Multics was a virtual memory system. The nature of
this sort of system
was researched by students at MIT and ideas to enhance performance showed
that a lot of the activities could be carried out by subsystems which were
dedicated to just the specific task of moving data to and from the memory.
This is where I get a little puzzled sometimes. Like that BB2 I mentioned,
that uses DMA to send a string of bytes to the disk controller chip rather
than using the processor to do those transfers. Why is not immediately
apparent to me since the processor isn't doing anything else at that point
anyhow...
Early systems also had three level storage systems
which incorporated a
swapping drum to allow the same performance of a large amount of core memory
w/o having the actual core available by swapping user spaces to the drum.

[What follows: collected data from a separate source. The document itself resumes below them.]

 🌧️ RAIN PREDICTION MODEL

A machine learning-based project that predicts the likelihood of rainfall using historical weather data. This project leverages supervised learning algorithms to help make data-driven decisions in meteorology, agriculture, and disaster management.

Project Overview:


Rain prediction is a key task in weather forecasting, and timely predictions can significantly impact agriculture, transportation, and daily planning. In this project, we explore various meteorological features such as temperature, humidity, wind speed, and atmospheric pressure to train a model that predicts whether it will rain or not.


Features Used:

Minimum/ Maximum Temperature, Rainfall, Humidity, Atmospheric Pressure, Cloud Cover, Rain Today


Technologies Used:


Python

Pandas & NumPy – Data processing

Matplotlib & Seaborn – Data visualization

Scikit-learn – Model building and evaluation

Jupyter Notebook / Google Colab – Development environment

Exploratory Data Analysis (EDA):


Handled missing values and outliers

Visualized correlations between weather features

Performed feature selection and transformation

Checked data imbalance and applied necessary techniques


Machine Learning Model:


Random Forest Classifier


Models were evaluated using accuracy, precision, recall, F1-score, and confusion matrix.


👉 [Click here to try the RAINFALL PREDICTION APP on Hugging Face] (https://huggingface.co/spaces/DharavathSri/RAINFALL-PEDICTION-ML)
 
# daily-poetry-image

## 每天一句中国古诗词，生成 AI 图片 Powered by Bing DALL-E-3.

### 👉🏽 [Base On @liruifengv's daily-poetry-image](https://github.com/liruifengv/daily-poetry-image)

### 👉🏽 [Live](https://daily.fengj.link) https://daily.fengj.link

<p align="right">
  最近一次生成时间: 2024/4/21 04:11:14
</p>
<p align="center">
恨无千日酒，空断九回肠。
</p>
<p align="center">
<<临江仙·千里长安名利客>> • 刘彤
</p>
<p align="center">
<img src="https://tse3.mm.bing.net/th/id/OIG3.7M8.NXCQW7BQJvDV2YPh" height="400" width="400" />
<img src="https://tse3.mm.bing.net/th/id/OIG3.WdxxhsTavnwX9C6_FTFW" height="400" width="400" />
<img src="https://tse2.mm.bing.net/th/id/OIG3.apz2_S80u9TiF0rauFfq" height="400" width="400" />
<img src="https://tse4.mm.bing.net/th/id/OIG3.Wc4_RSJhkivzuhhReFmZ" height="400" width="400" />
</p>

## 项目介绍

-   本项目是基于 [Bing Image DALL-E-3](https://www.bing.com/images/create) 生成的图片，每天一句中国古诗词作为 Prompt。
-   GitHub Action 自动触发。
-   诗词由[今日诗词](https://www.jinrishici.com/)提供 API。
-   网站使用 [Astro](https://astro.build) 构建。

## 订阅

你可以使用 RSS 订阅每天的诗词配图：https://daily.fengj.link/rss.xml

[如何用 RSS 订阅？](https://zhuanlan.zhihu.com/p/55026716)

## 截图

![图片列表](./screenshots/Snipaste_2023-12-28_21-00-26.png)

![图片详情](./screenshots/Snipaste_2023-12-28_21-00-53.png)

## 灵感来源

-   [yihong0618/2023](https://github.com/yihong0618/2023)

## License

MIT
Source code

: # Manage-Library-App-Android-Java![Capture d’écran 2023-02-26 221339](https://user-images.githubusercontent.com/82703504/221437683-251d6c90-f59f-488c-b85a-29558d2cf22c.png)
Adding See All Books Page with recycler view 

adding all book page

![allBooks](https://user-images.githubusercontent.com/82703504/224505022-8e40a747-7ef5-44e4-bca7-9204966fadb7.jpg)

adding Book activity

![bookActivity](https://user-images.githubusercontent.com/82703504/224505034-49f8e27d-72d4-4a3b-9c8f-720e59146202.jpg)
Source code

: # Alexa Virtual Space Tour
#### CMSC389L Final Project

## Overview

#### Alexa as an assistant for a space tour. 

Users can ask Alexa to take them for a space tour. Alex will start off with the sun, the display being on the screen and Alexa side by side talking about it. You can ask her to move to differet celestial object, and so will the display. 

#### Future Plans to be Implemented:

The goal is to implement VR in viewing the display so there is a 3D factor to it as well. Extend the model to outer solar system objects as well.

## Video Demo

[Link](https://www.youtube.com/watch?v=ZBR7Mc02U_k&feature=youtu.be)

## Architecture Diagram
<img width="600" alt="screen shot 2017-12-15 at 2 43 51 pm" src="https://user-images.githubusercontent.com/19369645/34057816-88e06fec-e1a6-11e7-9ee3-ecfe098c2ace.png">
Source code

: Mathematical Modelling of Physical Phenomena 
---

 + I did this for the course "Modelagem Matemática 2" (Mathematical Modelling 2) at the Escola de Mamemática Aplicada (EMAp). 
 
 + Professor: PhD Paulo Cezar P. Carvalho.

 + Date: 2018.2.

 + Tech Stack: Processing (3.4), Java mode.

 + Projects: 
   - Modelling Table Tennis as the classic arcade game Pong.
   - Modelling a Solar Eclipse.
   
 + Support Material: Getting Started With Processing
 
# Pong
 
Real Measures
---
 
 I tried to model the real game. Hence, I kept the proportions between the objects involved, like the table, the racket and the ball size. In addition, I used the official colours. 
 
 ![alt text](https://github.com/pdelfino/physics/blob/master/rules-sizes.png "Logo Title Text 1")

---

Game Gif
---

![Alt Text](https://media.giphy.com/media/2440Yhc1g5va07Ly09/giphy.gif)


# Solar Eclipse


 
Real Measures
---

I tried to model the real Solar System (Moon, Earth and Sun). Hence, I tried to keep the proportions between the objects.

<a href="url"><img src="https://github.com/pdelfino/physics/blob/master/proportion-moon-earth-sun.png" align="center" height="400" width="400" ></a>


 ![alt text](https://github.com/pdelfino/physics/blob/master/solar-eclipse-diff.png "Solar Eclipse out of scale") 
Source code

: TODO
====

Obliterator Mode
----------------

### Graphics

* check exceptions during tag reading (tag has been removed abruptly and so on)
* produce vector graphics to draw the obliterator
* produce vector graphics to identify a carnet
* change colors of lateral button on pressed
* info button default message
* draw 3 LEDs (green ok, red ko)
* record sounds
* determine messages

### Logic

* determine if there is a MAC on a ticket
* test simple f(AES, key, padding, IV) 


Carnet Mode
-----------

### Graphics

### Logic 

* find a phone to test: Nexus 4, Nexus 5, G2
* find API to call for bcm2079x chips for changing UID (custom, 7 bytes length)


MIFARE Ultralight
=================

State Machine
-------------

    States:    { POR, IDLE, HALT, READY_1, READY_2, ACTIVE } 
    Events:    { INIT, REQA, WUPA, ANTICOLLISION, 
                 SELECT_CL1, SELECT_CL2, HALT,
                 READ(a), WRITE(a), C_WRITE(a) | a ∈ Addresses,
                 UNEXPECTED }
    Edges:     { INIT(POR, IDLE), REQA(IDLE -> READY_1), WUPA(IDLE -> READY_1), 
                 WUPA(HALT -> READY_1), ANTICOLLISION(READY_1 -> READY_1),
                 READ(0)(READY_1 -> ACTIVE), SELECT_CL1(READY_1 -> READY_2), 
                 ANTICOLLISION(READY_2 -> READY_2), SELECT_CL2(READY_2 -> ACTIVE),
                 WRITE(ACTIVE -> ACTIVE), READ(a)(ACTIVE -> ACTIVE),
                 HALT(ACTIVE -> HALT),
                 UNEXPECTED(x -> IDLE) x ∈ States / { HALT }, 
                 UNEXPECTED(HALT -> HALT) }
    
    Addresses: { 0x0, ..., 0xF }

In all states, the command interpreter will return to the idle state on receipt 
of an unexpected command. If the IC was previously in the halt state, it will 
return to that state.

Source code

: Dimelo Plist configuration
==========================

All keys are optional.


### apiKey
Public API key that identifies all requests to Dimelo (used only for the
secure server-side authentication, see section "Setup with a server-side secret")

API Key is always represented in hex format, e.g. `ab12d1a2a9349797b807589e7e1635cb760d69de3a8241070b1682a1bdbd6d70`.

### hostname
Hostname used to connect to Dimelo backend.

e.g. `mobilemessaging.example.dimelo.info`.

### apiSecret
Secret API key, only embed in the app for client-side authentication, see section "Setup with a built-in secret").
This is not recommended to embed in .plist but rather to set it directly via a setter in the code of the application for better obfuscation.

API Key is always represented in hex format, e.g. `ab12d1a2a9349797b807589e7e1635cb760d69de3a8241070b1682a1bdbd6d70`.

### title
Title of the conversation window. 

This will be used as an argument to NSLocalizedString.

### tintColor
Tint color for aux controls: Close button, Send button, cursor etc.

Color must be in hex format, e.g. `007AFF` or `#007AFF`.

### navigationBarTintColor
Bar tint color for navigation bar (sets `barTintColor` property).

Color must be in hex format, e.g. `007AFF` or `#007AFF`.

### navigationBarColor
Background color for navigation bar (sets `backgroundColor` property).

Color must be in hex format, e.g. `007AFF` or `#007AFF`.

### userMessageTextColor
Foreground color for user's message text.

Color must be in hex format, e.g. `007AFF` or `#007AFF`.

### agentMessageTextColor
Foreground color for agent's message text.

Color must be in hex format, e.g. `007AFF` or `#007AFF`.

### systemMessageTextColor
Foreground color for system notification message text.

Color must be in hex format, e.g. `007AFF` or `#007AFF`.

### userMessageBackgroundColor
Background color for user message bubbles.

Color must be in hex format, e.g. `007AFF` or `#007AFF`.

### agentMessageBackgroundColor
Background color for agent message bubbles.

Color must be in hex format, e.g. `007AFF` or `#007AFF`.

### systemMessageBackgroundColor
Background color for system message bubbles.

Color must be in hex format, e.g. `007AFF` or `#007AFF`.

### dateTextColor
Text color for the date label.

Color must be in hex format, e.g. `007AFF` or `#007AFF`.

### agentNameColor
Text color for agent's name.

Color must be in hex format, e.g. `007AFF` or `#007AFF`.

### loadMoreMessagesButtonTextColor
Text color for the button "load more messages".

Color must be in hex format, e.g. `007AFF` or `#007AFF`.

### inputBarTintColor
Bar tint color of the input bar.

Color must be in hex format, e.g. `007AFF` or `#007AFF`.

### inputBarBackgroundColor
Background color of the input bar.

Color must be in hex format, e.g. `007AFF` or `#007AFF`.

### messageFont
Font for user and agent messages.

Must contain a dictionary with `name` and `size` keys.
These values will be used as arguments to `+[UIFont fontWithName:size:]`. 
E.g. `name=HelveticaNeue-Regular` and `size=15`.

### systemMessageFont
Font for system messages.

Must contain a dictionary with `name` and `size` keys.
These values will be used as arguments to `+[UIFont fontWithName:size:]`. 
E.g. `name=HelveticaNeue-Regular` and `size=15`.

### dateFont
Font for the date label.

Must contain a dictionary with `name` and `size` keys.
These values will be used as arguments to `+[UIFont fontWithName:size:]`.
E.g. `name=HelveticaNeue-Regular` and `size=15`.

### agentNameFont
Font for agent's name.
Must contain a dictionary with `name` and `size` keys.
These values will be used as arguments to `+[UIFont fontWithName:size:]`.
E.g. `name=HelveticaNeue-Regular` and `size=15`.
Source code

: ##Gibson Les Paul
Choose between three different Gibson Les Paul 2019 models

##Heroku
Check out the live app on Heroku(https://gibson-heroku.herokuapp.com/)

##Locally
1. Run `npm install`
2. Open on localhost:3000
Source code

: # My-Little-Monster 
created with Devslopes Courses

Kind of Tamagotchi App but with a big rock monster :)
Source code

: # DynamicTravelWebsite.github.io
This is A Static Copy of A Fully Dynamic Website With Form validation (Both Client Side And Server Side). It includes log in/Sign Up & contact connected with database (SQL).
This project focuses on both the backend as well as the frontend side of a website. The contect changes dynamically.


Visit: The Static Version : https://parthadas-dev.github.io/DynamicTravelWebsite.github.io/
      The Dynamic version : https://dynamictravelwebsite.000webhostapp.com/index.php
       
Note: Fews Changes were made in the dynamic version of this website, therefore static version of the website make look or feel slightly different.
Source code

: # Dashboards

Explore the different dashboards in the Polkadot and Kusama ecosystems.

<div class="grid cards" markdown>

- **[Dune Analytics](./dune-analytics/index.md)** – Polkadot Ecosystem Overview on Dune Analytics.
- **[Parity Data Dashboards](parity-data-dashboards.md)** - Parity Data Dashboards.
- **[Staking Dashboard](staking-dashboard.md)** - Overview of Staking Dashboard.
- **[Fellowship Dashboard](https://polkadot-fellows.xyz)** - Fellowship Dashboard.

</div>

Disk was sufficiently fast to allow the virtual memory approach to start to
be used in a timesharing system, but not fast enough to match the drum
storage performance.
A lot of the early textbooks I was able to get my hands on (mostly the sorts
you could find in a public library) mentioned drum storage, but they never
really got into the performance and capacity comparisons between those and
disk. And then there was mention briefly of those systems that had multiple
fixed heads for R/W rather than moving a single one -- I believe some of the
DEC literature I got my hands on back when also talked about such devices,
but I never really saw hard numbers to be able to compare them. Never
actually saw a drum or a system that used one, either...
When the system I worked on was configured the
threshold was crossed and
the USL Multics system was configured with no drum and a large (1 or 2mb I
think) or memory rather than a drum.
Speaking of crossing a threshold I can still remember years ago, when the
only computer I had was my Osborne Executive, and I was sitting there using
Wordstar, and hit the point where the file I was working on would no longer
fit completely within memory. The transition was so completely seamless and
transparent to me as the user I was impressed. :-)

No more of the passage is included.